As I said in my last pile of reading post, I am intrigued by the alternate Oz crafted by Alexander Volkov, the Russian translator of The Wizard of Oz. Volkov titled it (in Russian) The Wizard of the Emerald City. Volkov’s Magic Land was popular throughout the Soviet bloc. Novelist and essayist Dubravka Ugresic read Wizard in a Croatian translation of Volkov’s Russian. Even at that remove, the book was easy to love, it seems.

The Wizard of Oz … was my favorite children’s book. Much later I found out that the book had traveled from the Russian to Yugoslavia and the rest of the East European world, and that it wasn’t written by a certain A. Volkov (who had ‘adapted’ it) but by the American writer Frank L. Baum. The first time I went to Moscow (way back in 1975) I couldn’t shake the feeling that I had turned up in a monochrome Oz, and that I, like Toto, just need [to] pull back the curtain to reveal a deceit masked by the special effects of totalitarianism. Baum’s innocent arrow pierced the heart of a totalitarian regime in a way the arrows of Soviet dissident literature never could.

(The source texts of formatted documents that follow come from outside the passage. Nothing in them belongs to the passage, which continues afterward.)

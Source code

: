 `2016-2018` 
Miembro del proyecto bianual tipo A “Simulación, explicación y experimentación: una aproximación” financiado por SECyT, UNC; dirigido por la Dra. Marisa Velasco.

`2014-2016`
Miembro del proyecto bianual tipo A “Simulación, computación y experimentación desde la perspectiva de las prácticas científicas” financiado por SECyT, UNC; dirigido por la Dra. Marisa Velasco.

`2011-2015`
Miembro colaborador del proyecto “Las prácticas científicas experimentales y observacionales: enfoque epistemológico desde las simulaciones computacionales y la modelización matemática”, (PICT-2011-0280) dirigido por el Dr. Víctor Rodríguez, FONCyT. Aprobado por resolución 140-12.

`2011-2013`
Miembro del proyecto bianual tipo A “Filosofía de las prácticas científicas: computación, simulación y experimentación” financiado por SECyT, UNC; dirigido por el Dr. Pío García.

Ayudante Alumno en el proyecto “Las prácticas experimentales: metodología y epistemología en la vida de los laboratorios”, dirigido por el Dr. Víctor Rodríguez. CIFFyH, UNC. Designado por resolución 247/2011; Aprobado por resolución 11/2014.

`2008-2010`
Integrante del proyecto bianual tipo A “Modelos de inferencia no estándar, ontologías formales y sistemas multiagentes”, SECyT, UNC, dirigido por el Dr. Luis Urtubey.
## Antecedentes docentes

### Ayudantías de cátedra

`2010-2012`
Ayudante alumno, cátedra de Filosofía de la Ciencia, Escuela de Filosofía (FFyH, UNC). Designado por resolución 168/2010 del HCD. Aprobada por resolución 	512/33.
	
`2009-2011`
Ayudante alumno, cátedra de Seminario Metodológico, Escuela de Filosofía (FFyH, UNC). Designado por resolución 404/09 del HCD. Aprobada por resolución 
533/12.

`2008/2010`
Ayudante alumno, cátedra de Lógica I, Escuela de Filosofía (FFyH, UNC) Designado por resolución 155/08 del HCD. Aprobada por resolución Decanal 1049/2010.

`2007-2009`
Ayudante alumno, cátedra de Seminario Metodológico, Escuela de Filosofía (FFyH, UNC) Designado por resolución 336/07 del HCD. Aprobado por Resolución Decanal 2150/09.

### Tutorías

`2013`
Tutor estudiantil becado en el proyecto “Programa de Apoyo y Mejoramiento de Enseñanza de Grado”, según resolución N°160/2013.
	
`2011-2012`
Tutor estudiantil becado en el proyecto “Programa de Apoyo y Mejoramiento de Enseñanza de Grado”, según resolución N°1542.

Ugresic talks about translation as “a game of Chinese Whispers. … Every translation is not only a multiplication of misunderstandings, but also a multiplication of meanings.” In Chinese Whispers a group of people pass along a message, whispering it from ear to ear on down the line. You’re not supposed to ask for clarification, but instead pass along what you thought you heard. I remember playing this game in school. There were times the message that came out at the end sounded nothing like the message that went in at the beginning. (I remember also the times the no-repeat-whisper rule was broken and the message made it all the way unchanged.)

The paragraph quoted has its own Chinese Whispers mistakes. It’s not Frank L. Baum but L. Frank Baum. In both Baum and Volkov Toto doesn’t pull back a curtain but knocks over a screen. (Of course, with Volkov I have to rely on Peter Blystone’s translation: “a green screen that blended in with the wall.”) It’s in the 1939 MGM adaptation of Wizard that the humbug is hiding behind a curtain. (I’m sure a swirling curtain is more cinematic than a rigid screen.)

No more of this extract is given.